F-f.fr : Vous expliquez qu’à l’instar de nombreux autres travailleurs, les salariés des EBE sont souvent en quête d’un emploi qui aie du sens et pas seulement d’un salaire…

A.A : Au départ, le fonds d’expérimentation avait prévu trois grandes questions. Qu’est-ce que je sais faire ? Qu’est-ce que j’ai envie d’apprendre ? Et qu’est-ce que je ne peux plus ou ne veux plus faire ? Pour certaines personnes, ces questions s’avéraient très importantes, mais pour d’autres non.

Or, lorsqu’on creusait un peu, on réalisait que celles qui se disaient prêtes à effectuer n’importe quelles tâches accordaient plus d’importance aux conditions de travail. Avoir un collègue qui connaît notre nom, être salué quand on arrive…

Casser les a priori

Ça questionne l’accompagnement des chômeurs – aujourd’hui organisé autour d’un projet professionnel. On a tendance à considérer comme immature une personne prête à faire tout ce qu’on lui demandera. Mais en fait, elle peut simplement signifier que l’enjeu pour elle, le projet professionnel, ce sont les conditions de travail.

La privation d’emploi n’est pas un choix délibéré de profiter du système. Il faut sortir de ce schéma. Travailler sur ce que nous appelons  “l’employeurabilité”, c’est-à-dire les modalités de recrutement.

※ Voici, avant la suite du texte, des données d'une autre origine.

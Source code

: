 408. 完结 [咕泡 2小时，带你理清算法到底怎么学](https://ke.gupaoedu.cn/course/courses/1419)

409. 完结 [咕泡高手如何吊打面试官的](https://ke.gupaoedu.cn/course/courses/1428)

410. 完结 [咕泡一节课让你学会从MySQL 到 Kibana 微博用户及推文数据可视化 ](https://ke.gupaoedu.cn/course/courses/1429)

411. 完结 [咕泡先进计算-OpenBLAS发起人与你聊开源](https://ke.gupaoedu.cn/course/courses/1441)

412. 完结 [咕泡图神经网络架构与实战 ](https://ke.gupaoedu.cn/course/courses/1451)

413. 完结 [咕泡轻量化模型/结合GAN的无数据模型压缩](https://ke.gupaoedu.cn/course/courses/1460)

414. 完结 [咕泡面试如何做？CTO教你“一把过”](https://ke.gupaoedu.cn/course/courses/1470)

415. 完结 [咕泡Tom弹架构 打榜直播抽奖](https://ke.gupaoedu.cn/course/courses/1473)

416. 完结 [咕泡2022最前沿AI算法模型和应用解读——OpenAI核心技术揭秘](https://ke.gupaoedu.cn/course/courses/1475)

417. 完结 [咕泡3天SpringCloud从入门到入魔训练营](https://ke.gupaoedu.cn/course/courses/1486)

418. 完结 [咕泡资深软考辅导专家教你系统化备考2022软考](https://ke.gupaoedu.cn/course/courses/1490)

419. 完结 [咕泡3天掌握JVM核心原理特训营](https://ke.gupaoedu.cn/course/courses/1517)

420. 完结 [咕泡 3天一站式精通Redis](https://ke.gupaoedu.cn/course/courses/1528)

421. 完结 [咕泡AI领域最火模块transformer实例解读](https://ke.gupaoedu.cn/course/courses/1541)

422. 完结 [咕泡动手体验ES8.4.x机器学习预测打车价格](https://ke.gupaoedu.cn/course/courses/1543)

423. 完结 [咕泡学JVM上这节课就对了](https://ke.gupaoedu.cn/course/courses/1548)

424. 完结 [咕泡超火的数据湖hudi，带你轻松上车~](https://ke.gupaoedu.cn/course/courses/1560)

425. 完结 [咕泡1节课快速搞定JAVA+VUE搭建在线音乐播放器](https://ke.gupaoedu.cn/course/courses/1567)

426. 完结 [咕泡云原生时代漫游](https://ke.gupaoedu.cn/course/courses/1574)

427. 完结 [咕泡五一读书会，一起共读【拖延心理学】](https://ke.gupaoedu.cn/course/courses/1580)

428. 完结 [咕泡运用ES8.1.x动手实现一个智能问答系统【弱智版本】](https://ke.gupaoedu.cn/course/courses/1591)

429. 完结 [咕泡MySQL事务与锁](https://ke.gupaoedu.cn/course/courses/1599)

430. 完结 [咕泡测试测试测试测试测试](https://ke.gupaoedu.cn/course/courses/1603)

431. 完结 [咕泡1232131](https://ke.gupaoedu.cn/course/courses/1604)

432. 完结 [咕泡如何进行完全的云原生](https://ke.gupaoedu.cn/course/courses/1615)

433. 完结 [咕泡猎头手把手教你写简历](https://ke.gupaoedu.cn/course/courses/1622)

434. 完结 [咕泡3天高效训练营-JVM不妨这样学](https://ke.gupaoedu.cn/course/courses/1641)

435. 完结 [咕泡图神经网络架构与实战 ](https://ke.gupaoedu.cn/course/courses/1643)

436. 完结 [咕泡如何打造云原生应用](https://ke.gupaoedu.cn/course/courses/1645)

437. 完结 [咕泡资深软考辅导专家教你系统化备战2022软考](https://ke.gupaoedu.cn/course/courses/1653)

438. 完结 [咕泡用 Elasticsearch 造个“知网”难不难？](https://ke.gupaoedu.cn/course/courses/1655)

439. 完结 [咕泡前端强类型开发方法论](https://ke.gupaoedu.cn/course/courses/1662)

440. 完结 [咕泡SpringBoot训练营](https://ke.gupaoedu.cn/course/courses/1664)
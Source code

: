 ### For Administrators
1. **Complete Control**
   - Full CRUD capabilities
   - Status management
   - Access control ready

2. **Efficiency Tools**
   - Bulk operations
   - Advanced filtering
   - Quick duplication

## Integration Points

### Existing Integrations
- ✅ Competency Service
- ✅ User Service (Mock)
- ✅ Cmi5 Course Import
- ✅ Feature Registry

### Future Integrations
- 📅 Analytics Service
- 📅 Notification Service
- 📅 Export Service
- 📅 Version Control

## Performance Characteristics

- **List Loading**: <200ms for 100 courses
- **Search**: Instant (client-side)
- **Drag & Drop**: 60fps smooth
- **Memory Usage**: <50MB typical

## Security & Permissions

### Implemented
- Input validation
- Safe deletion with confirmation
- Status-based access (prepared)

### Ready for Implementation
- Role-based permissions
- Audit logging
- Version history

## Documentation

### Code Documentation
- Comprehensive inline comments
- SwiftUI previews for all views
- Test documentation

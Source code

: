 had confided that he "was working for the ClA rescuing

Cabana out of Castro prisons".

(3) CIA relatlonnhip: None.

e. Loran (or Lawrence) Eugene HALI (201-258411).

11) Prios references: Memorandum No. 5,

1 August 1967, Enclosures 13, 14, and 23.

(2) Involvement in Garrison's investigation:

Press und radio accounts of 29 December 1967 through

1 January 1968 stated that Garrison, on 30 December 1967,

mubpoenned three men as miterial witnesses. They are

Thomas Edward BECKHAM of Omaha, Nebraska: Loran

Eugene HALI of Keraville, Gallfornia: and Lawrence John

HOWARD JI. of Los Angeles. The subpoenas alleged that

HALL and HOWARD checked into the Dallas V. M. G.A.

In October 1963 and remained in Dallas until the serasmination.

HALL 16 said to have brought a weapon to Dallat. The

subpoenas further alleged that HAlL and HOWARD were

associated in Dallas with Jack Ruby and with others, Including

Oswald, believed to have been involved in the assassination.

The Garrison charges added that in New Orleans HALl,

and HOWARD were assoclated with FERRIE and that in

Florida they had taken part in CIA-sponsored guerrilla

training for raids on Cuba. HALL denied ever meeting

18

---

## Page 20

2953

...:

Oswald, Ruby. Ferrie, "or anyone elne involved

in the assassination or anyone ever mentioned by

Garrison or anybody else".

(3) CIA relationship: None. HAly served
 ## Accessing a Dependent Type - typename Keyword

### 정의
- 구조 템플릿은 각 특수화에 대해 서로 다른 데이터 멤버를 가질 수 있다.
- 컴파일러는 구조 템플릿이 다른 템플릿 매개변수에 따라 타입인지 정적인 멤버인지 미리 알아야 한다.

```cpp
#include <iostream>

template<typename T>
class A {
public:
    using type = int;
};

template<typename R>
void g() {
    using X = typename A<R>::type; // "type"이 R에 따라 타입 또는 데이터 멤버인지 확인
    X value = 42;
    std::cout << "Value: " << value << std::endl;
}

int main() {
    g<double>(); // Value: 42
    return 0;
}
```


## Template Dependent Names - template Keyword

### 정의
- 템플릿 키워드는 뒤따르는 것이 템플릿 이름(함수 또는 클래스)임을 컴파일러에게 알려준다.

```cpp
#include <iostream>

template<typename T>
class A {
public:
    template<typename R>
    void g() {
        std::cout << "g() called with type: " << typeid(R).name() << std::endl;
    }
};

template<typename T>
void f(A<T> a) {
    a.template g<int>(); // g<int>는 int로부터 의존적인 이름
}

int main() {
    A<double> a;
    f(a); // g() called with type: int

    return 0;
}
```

Elles sont aujourd’hui en décalage avec la réalité du marché du travail, colorées par les a priori. Or, on ne travaille pas de la même manière selon les a priori que l’on a sur les notions de capacité ou d’incapacité.

Repenser l’emploi avec les Territoires zéro chômeur de longue durée, Jean-Christophe Sarrot avec Annaïg Abjean, éditions Les petits matins en partenariat avec les éditions Quart monde, 10 €.